(DATA UNDER STUDY Opens)

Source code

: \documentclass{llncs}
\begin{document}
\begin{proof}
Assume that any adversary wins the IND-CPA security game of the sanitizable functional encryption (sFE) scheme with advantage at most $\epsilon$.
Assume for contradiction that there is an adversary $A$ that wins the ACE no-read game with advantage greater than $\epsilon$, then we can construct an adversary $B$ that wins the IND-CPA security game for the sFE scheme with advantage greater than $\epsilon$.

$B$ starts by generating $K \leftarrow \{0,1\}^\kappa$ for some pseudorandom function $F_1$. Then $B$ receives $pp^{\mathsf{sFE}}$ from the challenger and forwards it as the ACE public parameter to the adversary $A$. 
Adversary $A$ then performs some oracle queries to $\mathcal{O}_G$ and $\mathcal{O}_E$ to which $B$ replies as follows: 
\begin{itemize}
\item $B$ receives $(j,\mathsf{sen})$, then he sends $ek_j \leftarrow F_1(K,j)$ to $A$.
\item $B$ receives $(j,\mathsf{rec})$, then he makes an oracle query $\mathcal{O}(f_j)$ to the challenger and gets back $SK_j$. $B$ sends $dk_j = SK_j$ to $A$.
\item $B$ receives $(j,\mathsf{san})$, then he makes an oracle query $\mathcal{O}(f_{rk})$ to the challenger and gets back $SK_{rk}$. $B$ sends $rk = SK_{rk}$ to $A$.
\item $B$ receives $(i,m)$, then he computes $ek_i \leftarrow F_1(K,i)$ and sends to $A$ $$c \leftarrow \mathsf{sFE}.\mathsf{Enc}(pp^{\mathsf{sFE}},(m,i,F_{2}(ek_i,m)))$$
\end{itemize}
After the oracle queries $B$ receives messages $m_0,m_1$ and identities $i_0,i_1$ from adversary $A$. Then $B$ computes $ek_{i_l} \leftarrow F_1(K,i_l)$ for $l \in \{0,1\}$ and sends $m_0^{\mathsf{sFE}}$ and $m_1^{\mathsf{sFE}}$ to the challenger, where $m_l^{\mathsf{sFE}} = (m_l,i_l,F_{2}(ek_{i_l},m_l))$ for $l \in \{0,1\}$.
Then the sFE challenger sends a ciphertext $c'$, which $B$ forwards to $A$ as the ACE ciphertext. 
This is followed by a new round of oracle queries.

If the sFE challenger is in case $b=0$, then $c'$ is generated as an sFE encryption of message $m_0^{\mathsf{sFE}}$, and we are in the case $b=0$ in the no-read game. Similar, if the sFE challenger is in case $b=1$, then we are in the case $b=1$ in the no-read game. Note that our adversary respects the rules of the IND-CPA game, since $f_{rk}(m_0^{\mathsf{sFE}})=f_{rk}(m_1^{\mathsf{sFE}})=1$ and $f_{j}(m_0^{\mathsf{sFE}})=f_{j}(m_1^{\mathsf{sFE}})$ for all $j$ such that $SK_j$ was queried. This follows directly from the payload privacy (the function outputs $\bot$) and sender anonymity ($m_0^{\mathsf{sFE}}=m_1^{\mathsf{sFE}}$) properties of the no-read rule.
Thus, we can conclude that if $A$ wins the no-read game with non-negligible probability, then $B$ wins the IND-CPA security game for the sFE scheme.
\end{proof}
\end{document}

(DATA UNDER STUDY Closes)

PROMPT: Wherever the string "read" occurs in the records above, copy that line.

EXERCISE ANSWER:
Assume for contradiction that there is an adversary $A$ that wins the ACE no-read game with advantage greater than $\epsilon$, then we can construct an adversary $B$ that wins the IND-CPA security game for the sFE scheme with advantage greater than $\epsilon$.
If the sFE challenger is in case $b=0$, then $c'$ is generated as an sFE encryption of message $m_0^{\mathsf{sFE}}$, and we are in the case $b=0$ in the no-read game. Similar, if the sFE challenger is in case $b=1$, then we are in the case $b=1$ in the no-read game. Note that our adversary respects the rules of the IND-CPA game, since $f_{rk}(m_0^{\mathsf{sFE}})=f_{rk}(m_1^{\mathsf{sFE}})=1$ and $f_{j}(m_0^{\mathsf{sFE}})=f_{j}(m_1^{\mathsf{sFE}})$ for all $j$ such that $SK_j$ was queried. This follows directly from the payload privacy (the function outputs $\bot$) and sender anonymity ($m_0^{\mathsf{sFE}}=m_1^{\mathsf{sFE}}$) properties of the no-read rule.
Thus, we can conclude that if $A$ wins the no-read game with non-negligible probability, then $B$ wins the IND-CPA security game for the sFE scheme.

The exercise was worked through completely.